In April this year, Baidu Library and Baidu Cloud Storage launched the content operating system "Cangzhou OS," which Robin Li called "the world's first operating system in the content domain," launching "GenFlow 1.0" based on this system.
"Cangzhou OS is an extremely complex production line with numerous tools. But how it initiates work after users issue commands, which tools work together to meet your needs—that's handled by GenFlow's scheduling system," Wang Ying explained.
Wang Ying likens their collaborative logic to "Transformers stacking"—users only need to communicate with the unified interface "Optimus Prime"—GenFlow 2.0—while hundreds of professional "Transformers" collaborate and transform behind the scenes.
When AI Agents can solve problems end-to-end, their industry value shifts from singular "functional points" to direct "delivery results." Simultaneously, AI Agents evolve from individual tools to reconstructors of production relationships.
In April 2025, Baidu announced full compatibility with MCP protocol (Model Context Protocol). MCP is an open standard introduced by Anthropic to unify communication between large language models and external data sources and tools. MCP establishes "common language" and "communication rules" for all agents, also called the TCP/IP protocol, HTTP standard, and universal interface for AI Agent interaction.
GenFlow 2.0 also supports MCP protocol, enabling flexible integration with third-party service ecosystems. Currently, Honor has become the first hardware manufacturer to integrate with the MCP ecosystem, deeply integrating GenFlow 2.0 into Magic OS systems. Users can access personal cloud storage and library resources through Honor phone assistant YOYO with one click, achieving native system-level experiences for file summarization, PPT generation, travel planning, and other scenarios.
In Baidu Library and Cloud Storage teams' vision, future AI should be "omnipotent and omnipresent." Whether on phones, tablets, IoT devices, or broader life scenarios, users can call upon AI Agent collaboration anytime.
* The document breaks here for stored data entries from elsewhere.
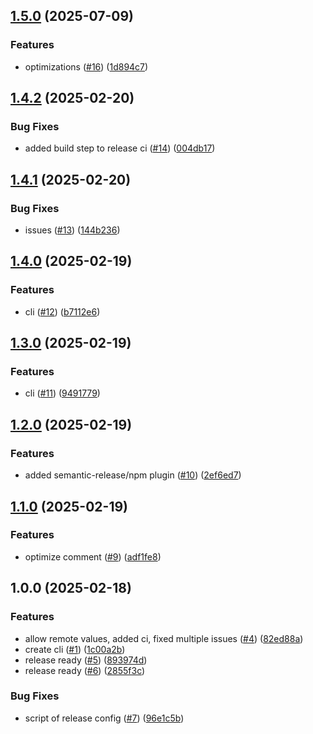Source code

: ## [1.5.0](https://github.com/onecx/onecx-local-env-cli/compare/v1.4.2...v1.5.0) (2025-07-09)

### Features

* optimizations ([#16](https://github.com/onecx/onecx-local-env-cli/issues/16)) ([1d894c7](https://github.com/onecx/onecx-local-env-cli/commit/1d894c7097e65f7129685502c25702c59a24c3e8))

## [1.4.2](https://github.com/onecx/onecx-local-env-cli/compare/v1.4.1...v1.4.2) (2025-02-20)

### Bug Fixes

* added build step to release ci ([#14](https://github.com/onecx/onecx-local-env-cli/issues/14)) ([004db17](https://github.com/onecx/onecx-local-env-cli/commit/004db1782cc3a28253e8ac489ad9afe1ced6bfdd))

## [1.4.1](https://github.com/onecx/onecx-local-env-cli/compare/v1.4.0...v1.4.1) (2025-02-20)

### Bug Fixes

* issues ([#13](https://github.com/onecx/onecx-local-env-cli/issues/13)) ([144b236](https://github.com/onecx/onecx-local-env-cli/commit/144b236270dbb3961770cec03a39dc2806d23760))

## [1.4.0](https://github.com/onecx/onecx-local-env-cli/compare/v1.3.0...v1.4.0) (2025-02-19)

### Features

* cli ([#12](https://github.com/onecx/onecx-local-env-cli/issues/12)) ([b7112e6](https://github.com/onecx/onecx-local-env-cli/commit/b7112e65ca92303c557a73824465d3829aa6b481))

## [1.3.0](https://github.com/onecx/onecx-local-env-cli/compare/v1.2.0...v1.3.0) (2025-02-19)

### Features

* cli ([#11](https://github.com/onecx/onecx-local-env-cli/issues/11)) ([9491779](https://github.com/onecx/onecx-local-env-cli/commit/9491779a9c0459bdee26c61b96dadfa7b7c45930))

## [1.2.0](https://github.com/onecx/onecx-local-env-cli/compare/v1.1.0...v1.2.0) (2025-02-19)

### Features

* added semantic-release/npm plugin ([#10](https://github.com/onecx/onecx-local-env-cli/issues/10)) ([2ef6ed7](https://github.com/onecx/onecx-local-env-cli/commit/2ef6ed74d6ed788f2107ae28af91d9bf17559d19))

## [1.1.0](https://github.com/onecx/onecx-local-env-cli/compare/v1.0.0...v1.1.0) (2025-02-19)

### Features

* optimize comment ([#9](https://github.com/onecx/onecx-local-env-cli/issues/9)) ([adf1fe8](https://github.com/onecx/onecx-local-env-cli/commit/adf1fe8561c9ea04b9230595d06d8285045503a4))

## 1.0.0 (2025-02-18)

### Features

* allow remote values, added ci, fixed multiple issues ([#4](https://github.com/onecx/onecx-local-env-cli/issues/4)) ([82ed88a](https://github.com/onecx/onecx-local-env-cli/commit/82ed88a0a04a1a7f5c03deda657b61b760a00f6a))
* create cli ([#1](https://github.com/onecx/onecx-local-env-cli/issues/1)) ([1c00a2b](https://github.com/onecx/onecx-local-env-cli/commit/1c00a2bdace02611e44018f182983dce29239e86))
* release ready ([#5](https://github.com/onecx/onecx-local-env-cli/issues/5)) ([893974d](https://github.com/onecx/onecx-local-env-cli/commit/893974d9e76c707e62f8a730d81d0bbadda3be69))
* release ready ([#6](https://github.com/onecx/onecx-local-env-cli/issues/6)) ([2855f3c](https://github.com/onecx/onecx-local-env-cli/commit/2855f3c51d1bb7c2a47037ba2c1a8420a5d8a397))

### Bug Fixes

* script of release config ([#7](https://github.com/onecx/onecx-local-env-cli/issues/7)) ([96e1c5b](https://github.com/onecx/onecx-local-env-cli/commit/96e1c5b6adad784fce63d551019407144f63318d))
More critically, as AI Agents continue expanding across ecosystems and scenarios, ordinary people's creative barriers will decrease from professional commands to natural daily conversation, opening more commercial growth opportunities.
As Robin Li stated at the 2025 Baidu Create conference: "Now, developing intelligent agents based on MCP is like developing mobile apps in 2010."
Reports from EO Intelligence show the AI Agent market continues expanding, projected to grow from 57.4 billion yuan in 2023 to 3.3009 trillion yuan in 2028.
The era where "everyone is a super individual" may be accelerating with GenFlow 2.0.
"When users discover freer expression, intervening processes, and more reliable delivery, AI truly becomes a trustworthy collaborative partner," Wang Ying describes the ultimate coexistence between humans and AI.